To investigate the structural transformation between CC3α-PAN and CC3γ′-PAN, we performed a series of in situ GIXRD measurements while dosing the membrane surface with solvent vapour and after coating the membrane surface in a thin solvent layer (Methods). CC3γ′-PAN formed by immersion in MeOH transformed back into CC3α-PAN after being immersed in water (Fig. 4e), with evidence of both phases found when the membrane was immersed in a mixture of water and MeOH (Supplementary Figs. 35 and 36). High-resolution PXRD also confirmed that CC3γ′ cleanly transforms into CC3α after thermally desolvating a powdered sample of CC3γ′ suspended in MeOH in a capillary (Supplementary Fig. 37).

We next used MeOH rather than water to dissolve the dyes and filtered these solutions through the CC3-PAN membrane under the same conditions.
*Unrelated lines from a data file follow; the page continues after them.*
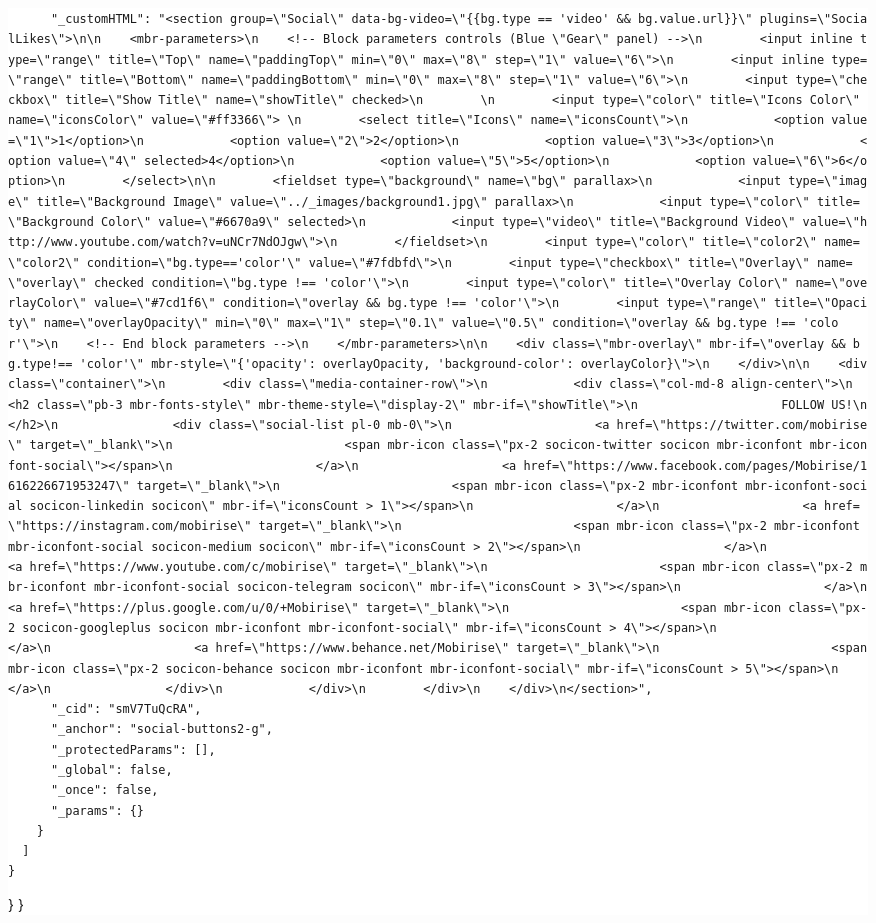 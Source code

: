           "_customHTML": "<section group=\"Social\" data-bg-video=\"{{bg.type == 'video' && bg.value.url}}\" plugins=\"SocialLikes\">\n\n    <mbr-parameters>\n    <!-- Block parameters controls (Blue \"Gear\" panel) -->\n        <input inline type=\"range\" title=\"Top\" name=\"paddingTop\" min=\"0\" max=\"8\" step=\"1\" value=\"6\">\n        <input inline type=\"range\" title=\"Bottom\" name=\"paddingBottom\" min=\"0\" max=\"8\" step=\"1\" value=\"6\">\n        <input type=\"checkbox\" title=\"Show Title\" name=\"showTitle\" checked>\n        \n        <input type=\"color\" title=\"Icons Color\" name=\"iconsColor\" value=\"#ff3366\"> \n        <select title=\"Icons\" name=\"iconsCount\">\n            <option value=\"1\">1</option>\n            <option value=\"2\">2</option>\n            <option value=\"3\">3</option>\n            <option value=\"4\" selected>4</option>\n            <option value=\"5\">5</option>\n            <option value=\"6\">6</option>\n        </select>\n\n        <fieldset type=\"background\" name=\"bg\" parallax>\n            <input type=\"image\" title=\"Background Image\" value=\"../_images/background1.jpg\" parallax>\n            <input type=\"color\" title=\"Background Color\" value=\"#6670a9\" selected>\n            <input type=\"video\" title=\"Background Video\" value=\"http://www.youtube.com/watch?v=uNCr7NdOJgw\">\n        </fieldset>\n        <input type=\"color\" title=\"color2\" name=\"color2\" condition=\"bg.type=='color'\" value=\"#7fdbfd\">\n        <input type=\"checkbox\" title=\"Overlay\" name=\"overlay\" checked condition=\"bg.type !== 'color'\">\n        <input type=\"color\" title=\"Overlay Color\" name=\"overlayColor\" value=\"#7cd1f6\" condition=\"overlay && bg.type !== 'color'\">\n        <input type=\"range\" title=\"Opacity\" name=\"overlayOpacity\" min=\"0\" max=\"1\" step=\"0.1\" value=\"0.5\" condition=\"overlay && bg.type !== 'color'\">\n    <!-- End block parameters -->\n    </mbr-parameters>\n\n    <div class=\"mbr-overlay\" mbr-if=\"overlay && bg.type!== 'color'\" mbr-style=\"{'opacity': overlayOpacity, 'background-color': overlayColor}\">\n    </div>\n\n    <div class=\"container\">\n        <div class=\"media-container-row\">\n            <div class=\"col-md-8 align-center\">\n                <h2 class=\"pb-3 mbr-fonts-style\" mbr-theme-style=\"display-2\" mbr-if=\"showTitle\">\n                    FOLLOW US!\n                </h2>\n                <div class=\"social-list pl-0 mb-0\">\n                    <a href=\"https://twitter.com/mobirise\" target=\"_blank\">\n                        <span mbr-icon class=\"px-2 socicon-twitter socicon mbr-iconfont mbr-iconfont-social\"></span>\n                    </a>\n                    <a href=\"https://www.facebook.com/pages/Mobirise/1616226671953247\" target=\"_blank\">\n                        <span mbr-icon class=\"px-2 mbr-iconfont mbr-iconfont-social socicon-linkedin socicon\" mbr-if=\"iconsCount > 1\"></span>\n                    </a>\n                    <a href=\"https://instagram.com/mobirise\" target=\"_blank\">\n                        <span mbr-icon class=\"px-2 mbr-iconfont mbr-iconfont-social socicon-medium socicon\" mbr-if=\"iconsCount > 2\"></span>\n                    </a>\n                    <a href=\"https://www.youtube.com/c/mobirise\" target=\"_blank\">\n                        <span mbr-icon class=\"px-2 mbr-iconfont mbr-iconfont-social socicon-telegram socicon\" mbr-if=\"iconsCount > 3\"></span>\n                    </a>\n                    <a href=\"https://plus.google.com/u/0/+Mobirise\" target=\"_blank\">\n                        <span mbr-icon class=\"px-2 socicon-googleplus socicon mbr-iconfont mbr-iconfont-social\" mbr-if=\"iconsCount > 4\"></span>\n                    </a>\n                    <a href=\"https://www.behance.net/Mobirise\" target=\"_blank\">\n                        <span mbr-icon class=\"px-2 socicon-behance socicon mbr-iconfont mbr-iconfont-social\" mbr-if=\"iconsCount > 5\"></span>\n                    </a>\n                </div>\n            </div>\n        </div>\n    </div>\n</section>",
          "_cid": "smV7TuQcRA",
          "_anchor": "social-buttons2-g",
          "_protectedParams": [],
          "_global": false,
          "_once": false,
          "_params": {}
        }
      ]
    }
  }
}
Interestingly, the MWCO shifted from 600 g mol−1 in water to 1,400 g mol−1 in MeOH for the same membrane (Fig. 4b and Supplementary Figs. 38 and 39). By contrast, a commercial Synder NDX nanofiltration membrane with a comparable MWCO (500–700 g mol−1) exhibited similar rejection behaviour in both water and MeOH (Supplementary Figs. 40 and 41). We attribute this dramatic change in MWCO to the phase transformation to CC3γ′-PAN in MeOH. We further investigated how crystallinity influences the switchable pore aperture by measuring dye rejection of CC3-PAN membranes with lower crystallinity (fabricated using lower concentrations or shorter reaction times; Supplementary Figs. 4245). CC3-PAN-4 h-0.8% rejected 78.2% of brilliant blue (BB) dye from water compared to 52.7% from MeOH, while the less crystalline CC3-PAN-4 h-0.2% had a less distinct BB rejection performance (68.6% from water versus 52.8% from MeOH). Hence, the high crystallinity in the CC3 membrane is essential for regulating its separation performance after switching its pore aperture using a solvent stimulus.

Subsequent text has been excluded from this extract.